A monossomia é a exclusão de um único cromossomo (2n-1) no par homólogo. Em um ser humano com monossomia, a célula teria apenas 45 cromossomos (2n = 45). Dentro da monossomia, encontramos a monoisosomia e a monoteosomia.

Nas células monoisosomais, o cromossomo presente sem seu par homólogo é um isocromossomo. Células monotelossômicas ou monotelocêntricas têm um cromossomo telocêntrico sem seu par homólogo.

Trissomia

Nas trissomias, a aparência ou adição de um cromossomo ocorre em algum par homólogo, ou seja, existem três cópias homólogas do mesmo cromossomo.
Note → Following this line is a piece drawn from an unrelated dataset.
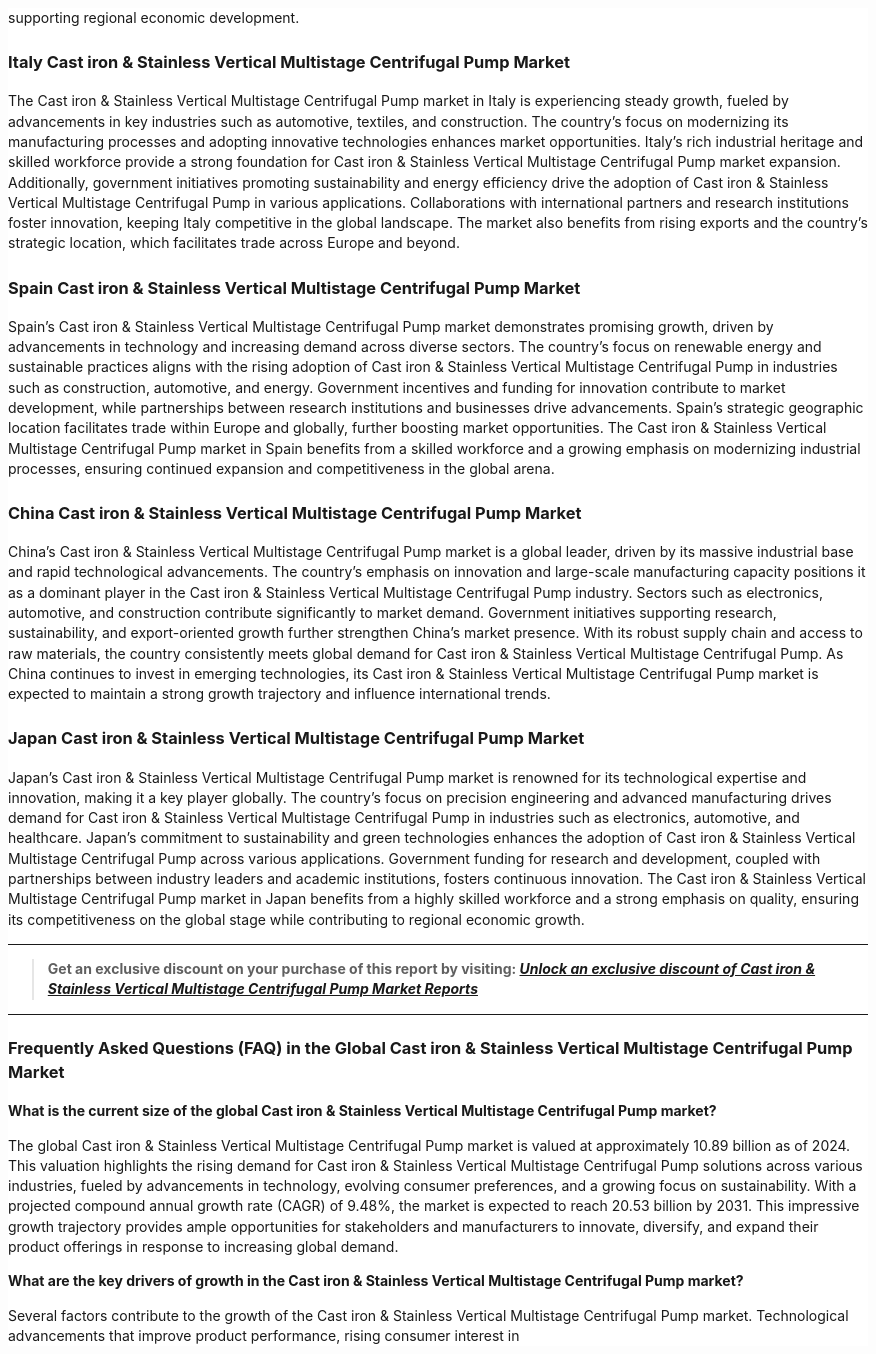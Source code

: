 supporting regional economic development.</p><h3>Italy Cast iron & Stainless Vertical Multistage Centrifugal Pump Market</h3><p>The Cast iron & Stainless Vertical Multistage Centrifugal Pump market in Italy is experiencing steady growth, fueled by advancements in key industries such as automotive, textiles, and construction. The country&rsquo;s focus on modernizing its manufacturing processes and adopting innovative technologies enhances market opportunities. Italy&rsquo;s rich industrial heritage and skilled workforce provide a strong foundation for Cast iron & Stainless Vertical Multistage Centrifugal Pump market expansion. Additionally, government initiatives promoting sustainability and energy efficiency drive the adoption of Cast iron & Stainless Vertical Multistage Centrifugal Pump in various applications. Collaborations with international partners and research institutions foster innovation, keeping Italy competitive in the global landscape. The market also benefits from rising exports and the country&rsquo;s strategic location, which facilitates trade across Europe and beyond.</p><h3>Spain Cast iron & Stainless Vertical Multistage Centrifugal Pump Market</h3><p>Spain&rsquo;s Cast iron & Stainless Vertical Multistage Centrifugal Pump market demonstrates promising growth, driven by advancements in technology and increasing demand across diverse sectors. The country&rsquo;s focus on renewable energy and sustainable practices aligns with the rising adoption of Cast iron & Stainless Vertical Multistage Centrifugal Pump in industries such as construction, automotive, and energy. Government incentives and funding for innovation contribute to market development, while partnerships between research institutions and businesses drive advancements. Spain&rsquo;s strategic geographic location facilitates trade within Europe and globally, further boosting market opportunities. The Cast iron & Stainless Vertical Multistage Centrifugal Pump market in Spain benefits from a skilled workforce and a growing emphasis on modernizing industrial processes, ensuring continued expansion and competitiveness in the global arena.</p><h3>China Cast iron & Stainless Vertical Multistage Centrifugal Pump Market</h3><p>China&rsquo;s Cast iron & Stainless Vertical Multistage Centrifugal Pump market is a global leader, driven by its massive industrial base and rapid technological advancements. The country&rsquo;s emphasis on innovation and large-scale manufacturing capacity positions it as a dominant player in the Cast iron & Stainless Vertical Multistage Centrifugal Pump industry. Sectors such as electronics, automotive, and construction contribute significantly to market demand. Government initiatives supporting research, sustainability, and export-oriented growth further strengthen China&rsquo;s market presence. With its robust supply chain and access to raw materials, the country consistently meets global demand for Cast iron & Stainless Vertical Multistage Centrifugal Pump. As China continues to invest in emerging technologies, its Cast iron & Stainless Vertical Multistage Centrifugal Pump market is expected to maintain a strong growth trajectory and influence international trends.</p><h3>Japan Cast iron & Stainless Vertical Multistage Centrifugal Pump Market</h3><p>Japan&rsquo;s Cast iron & Stainless Vertical Multistage Centrifugal Pump market is renowned for its technological expertise and innovation, making it a key player globally. The country&rsquo;s focus on precision engineering and advanced manufacturing drives demand for Cast iron & Stainless Vertical Multistage Centrifugal Pump in industries such as electronics, automotive, and healthcare. Japan&rsquo;s commitment to sustainability and green technologies enhances the adoption of Cast iron & Stainless Vertical Multistage Centrifugal Pump across various applications. Government funding for research and development, coupled with partnerships between industry leaders and academic institutions, fosters continuous innovation. The Cast iron & Stainless Vertical Multistage Centrifugal Pump market in Japan benefits from a highly skilled workforce and a strong emphasis on quality, ensuring its competitiveness on the global stage while contributing to regional economic growth.</p><hr /><blockquote><p><strong>Get an exclusive discount on your purchase of this report by visiting: <em><a href="://marketresearchpulse.com/ask-for-discount/95828?utm_source=Github&amp;utm_medium=0115">Unlock an exclusive discount of Cast iron & Stainless Vertical Multistage Centrifugal Pump Market Reports</a></em>&nbsp;</strong></p></blockquote><hr /><h3>Frequently Asked Questions (FAQ) in the Global Cast iron & Stainless Vertical Multistage Centrifugal Pump Market</h3><p><strong>What is the current size of the global Cast iron & Stainless Vertical Multistage Centrifugal Pump market?</strong></p><p>The global Cast iron & Stainless Vertical Multistage Centrifugal Pump market is valued at approximately 10.89 billion as of 2024. This valuation highlights the rising demand for Cast iron & Stainless Vertical Multistage Centrifugal Pump solutions across various industries, fueled by advancements in technology, evolving consumer preferences, and a growing focus on sustainability. With a projected compound annual growth rate (CAGR) of 9.48%, the market is expected to reach 20.53 billion by 2031. This impressive growth trajectory provides ample opportunities for stakeholders and manufacturers to innovate, diversify, and expand their product offerings in response to increasing global demand.</p><p><strong>What are the key drivers of growth in the Cast iron & Stainless Vertical Multistage Centrifugal Pump market?</strong></p><p>Several factors contribute to the growth of the Cast iron & Stainless Vertical Multistage Centrifugal Pump market. Technological advancements that improve product performance, rising consumer interest in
É representado como 2n + 1. Em humanos com células trissômicas, 47 cromossomos são encontrados.

Algumas condições muito estudadas, como a síndrome de Down, ocorrem como resultado da trissomia do cromossomo 21.

A constituição do cromossomo extra permite que a trissomia seja classificada em:

  • Trissômico primário: quando o cromossomo extra estiver completo.
  • Trissômico secundário: O cromossomo extra é um isocromossomo.
  • Trissômico terciário: Nesse caso, os demais braços do cromossomo pertencem a dois cromossomos normais diferentes do complemento.

Tetrassomia

A tetrassomia ocorre quando há a adição de um par completo de cromossomos homólogos. No homem, a tetrassomia resulta em indivíduos com 48 cromossomos. É representado como 2n + 2. O par de cromossomos adicionais é sempre um par homólogo, ou seja, haverá quatro cópias homólogas de um determinado cromossomo.

No mesmo indivíduo, mais de uma mutação aneuploide pode ocorrer, resultando em duplo trissômico (2n + 1 + 1), duplo monossômico, nulo tetrassômico, etc. Organismos sextuplo-monossômicos foram obtidos experimentalmente, como o trigo branco ( Triticum aestivum ).

Exemplos

As linhas celulares formadas após um processo de não disjunção dos cromossomos são geralmente inviáveis. Isso ocorre porque muitas dessas células ficam sem informação genética, o que as impede de se multiplicar e desaparecer.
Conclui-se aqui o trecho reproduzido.